[Zope-DB] Question: detecting aborted transactions
jelle
jellej at pacbell.net
Tue Mar 16 14:55:25 EST 2004
Hello Chris,
My workflow-type app does 3-20 sql statments per web page. Normally, under
low load situations, a transaction begins with the first sql statement and
commits upon completion of the thread. Under high load, Postgresql
occasionally aborts a statement with the message "could not serialize
access due to concurrent update" which causes the Zope mechanism to
silently rollback the transaction. The very next sql statement within the
same Zope thread starts a new transaction resulting in an funky data.
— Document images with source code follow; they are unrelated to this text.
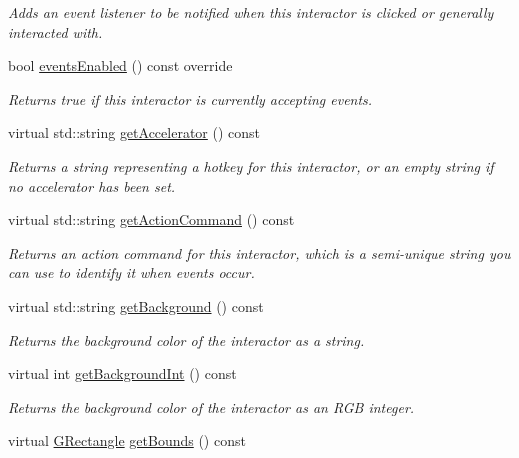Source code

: \begin{DoxyCompactItemize}
\begin{DoxyCompactList}\small\item\em Adds an event listener to be notified when this interactor is clicked or generally interacted with. \end{DoxyCompactList}\item 
bool \mbox{\hyperlink{classsgl_1_1GInteractor_a597a370b592e3737d38d9d2f4e2031ea}{events\+Enabled}} () const override
\begin{DoxyCompactList}\small\item\em Returns true if this interactor is currently accepting events. \end{DoxyCompactList}\item 
virtual std\+::string \mbox{\hyperlink{classsgl_1_1GInteractor_a69f8d23ed8f207fbecad99960776e942}{get\+Accelerator}} () const
\begin{DoxyCompactList}\small\item\em Returns a string representing a hotkey for this interactor, or an empty string if no accelerator has been set. \end{DoxyCompactList}\item 
virtual std\+::string \mbox{\hyperlink{classsgl_1_1GInteractor_a94eb4276000c4fdfb508ce9e6317a82a}{get\+Action\+Command}} () const
\begin{DoxyCompactList}\small\item\em Returns an action command for this interactor, which is a semi-\/unique string you can use to identify it when events occur. \end{DoxyCompactList}\item 
virtual std\+::string \mbox{\hyperlink{classsgl_1_1GInteractor_a808e22cc1fdfbecf71ed8c64ef4600e0}{get\+Background}} () const
\begin{DoxyCompactList}\small\item\em Returns the background color of the interactor as a string. \end{DoxyCompactList}\item 
virtual int \mbox{\hyperlink{classsgl_1_1GInteractor_a9e827257a55cb8cf4d9de2ec6bcfd7a0}{get\+Background\+Int}} () const
\begin{DoxyCompactList}\small\item\em Returns the background color of the interactor as an R\+GB integer. \end{DoxyCompactList}\item 
virtual \mbox{\hyperlink{structsgl_1_1GRectangle}{G\+Rectangle}} \mbox{\hyperlink{classsgl_1_1GInteractor_a29e6ac35a0b48f491a4c88194cc5da3b}{get\+Bounds}} () const

\end{DoxyCompactItemize}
Perhaps I can solve the problem by (1) committing after each
statement, and (2) detecting rollbacks and resending the offending sql
statement after a short delay.
The questions: is that possible within ZSQL and if so how?
Thanks,
Jelle
On Tue, 16 Mar 2004, Chris Withers wrote:
> jelle wrote:
>
> > I'm using python 2.1.3 -> Zope 2.6.3 -> zope python script -> ZSQL ->
> > Zpsycopg DA 1.1.11 -> postgresql 7.4.1
> >
> > The zope python scripts have try-except blocks for each ZSQL call.
>
> unless you're cathcing specific exceptions, you don't want to be doing that...
>
> > Unfortunately an aborted transaction is not caught in the except block.
>
> Why should it be?
>
> > The question is how do I detect or determine a transactions aborted
> > from within a zope python script?
>
> Why do you want to?
>
> > My problem stems from denial of serialized access because of concurrent
> > updates.
>
> ...and in english?
>
> Chris
>
>
--
We live in the era of asymptotic prophecy: The truth, which
we'll never arrive at, would make us something like free.